Every line from the one containing "- Spanish Translation [Sebas]" to the one containing "it will install" in the records below, both included, must be set down exactly, and no other line.

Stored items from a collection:
----------

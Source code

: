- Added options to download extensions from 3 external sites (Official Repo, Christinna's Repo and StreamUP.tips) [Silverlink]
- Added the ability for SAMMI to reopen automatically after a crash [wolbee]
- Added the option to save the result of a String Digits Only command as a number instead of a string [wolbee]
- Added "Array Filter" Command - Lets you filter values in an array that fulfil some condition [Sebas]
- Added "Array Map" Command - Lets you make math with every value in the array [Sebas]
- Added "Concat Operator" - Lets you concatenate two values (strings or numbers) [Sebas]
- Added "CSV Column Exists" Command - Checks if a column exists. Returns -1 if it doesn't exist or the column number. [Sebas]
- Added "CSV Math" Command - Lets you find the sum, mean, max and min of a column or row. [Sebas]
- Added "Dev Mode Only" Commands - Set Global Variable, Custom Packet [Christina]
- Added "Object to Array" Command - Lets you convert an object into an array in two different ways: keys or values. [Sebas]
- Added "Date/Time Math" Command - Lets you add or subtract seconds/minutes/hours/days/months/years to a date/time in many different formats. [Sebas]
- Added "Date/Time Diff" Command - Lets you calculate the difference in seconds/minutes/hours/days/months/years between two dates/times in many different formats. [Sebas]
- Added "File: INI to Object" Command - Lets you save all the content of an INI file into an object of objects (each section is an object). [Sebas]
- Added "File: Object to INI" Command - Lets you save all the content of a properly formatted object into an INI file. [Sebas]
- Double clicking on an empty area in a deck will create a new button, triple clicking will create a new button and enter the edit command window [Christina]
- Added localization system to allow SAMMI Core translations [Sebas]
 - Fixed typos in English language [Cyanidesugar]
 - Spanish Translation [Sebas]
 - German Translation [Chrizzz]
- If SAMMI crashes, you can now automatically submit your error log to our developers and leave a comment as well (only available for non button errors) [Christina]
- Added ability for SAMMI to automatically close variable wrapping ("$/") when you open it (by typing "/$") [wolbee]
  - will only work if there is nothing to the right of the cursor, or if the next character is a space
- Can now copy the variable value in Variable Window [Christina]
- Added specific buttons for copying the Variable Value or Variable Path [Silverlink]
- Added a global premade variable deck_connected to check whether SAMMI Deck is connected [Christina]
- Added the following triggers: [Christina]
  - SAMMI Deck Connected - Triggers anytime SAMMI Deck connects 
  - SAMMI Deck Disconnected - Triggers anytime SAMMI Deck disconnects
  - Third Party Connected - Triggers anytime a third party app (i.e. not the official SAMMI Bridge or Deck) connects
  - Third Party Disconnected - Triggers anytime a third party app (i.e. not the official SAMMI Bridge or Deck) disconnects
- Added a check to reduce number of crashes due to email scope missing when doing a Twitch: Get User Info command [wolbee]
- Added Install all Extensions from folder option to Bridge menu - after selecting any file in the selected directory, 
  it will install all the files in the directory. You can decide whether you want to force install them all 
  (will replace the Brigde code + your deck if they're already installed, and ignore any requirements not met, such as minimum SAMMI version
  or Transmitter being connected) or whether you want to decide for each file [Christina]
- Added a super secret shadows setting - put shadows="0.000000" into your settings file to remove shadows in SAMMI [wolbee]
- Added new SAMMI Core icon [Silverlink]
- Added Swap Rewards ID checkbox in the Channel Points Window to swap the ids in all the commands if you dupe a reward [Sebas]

----------

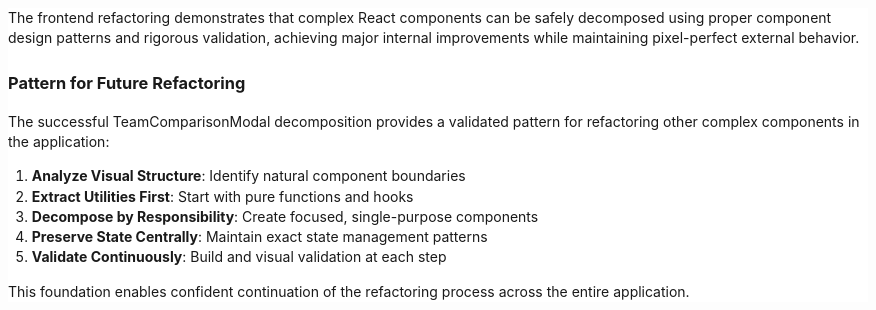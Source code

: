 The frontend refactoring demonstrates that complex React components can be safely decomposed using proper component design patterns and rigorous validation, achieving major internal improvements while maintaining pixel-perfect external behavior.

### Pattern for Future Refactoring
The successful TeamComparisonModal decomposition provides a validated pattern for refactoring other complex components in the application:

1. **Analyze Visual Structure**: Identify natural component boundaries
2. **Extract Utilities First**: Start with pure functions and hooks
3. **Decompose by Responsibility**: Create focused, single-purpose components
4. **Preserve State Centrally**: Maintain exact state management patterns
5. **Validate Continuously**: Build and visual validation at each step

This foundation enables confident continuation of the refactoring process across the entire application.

----------

- _Result for this task_
 - Spanish Translation [Sebas]
 - German Translation [Chrizzz]
- If SAMMI crashes, you can now automatically submit your error log to our developers and leave a comment as well (only available for non button errors) [Christina]
- Added ability for SAMMI to automatically close variable wrapping ("$/") when you open it (by typing "/$") [wolbee]
  - will only work if there is nothing to the right of the cursor, or if the next character is a space
- Can now copy the variable value in Variable Window [Christina]
- Added specific buttons for copying the Variable Value or Variable Path [Silverlink]
- Added a global premade variable deck_connected to check whether SAMMI Deck is connected [Christina]
- Added the following triggers: [Christina]
  - SAMMI Deck Connected - Triggers anytime SAMMI Deck connects 
  - SAMMI Deck Disconnected - Triggers anytime SAMMI Deck disconnects
  - Third Party Connected - Triggers anytime a third party app (i.e. not the official SAMMI Bridge or Deck) connects
  - Third Party Disconnected - Triggers anytime a third party app (i.e. not the official SAMMI Bridge or Deck) disconnects
- Added a check to reduce number of crashes due to email scope missing when doing a Twitch: Get User Info command [wolbee]
- Added Install all Extensions from folder option to Bridge menu - after selecting any file in the selected directory, 
  it will install all the files in the directory. You can decide whether you want to force install them all 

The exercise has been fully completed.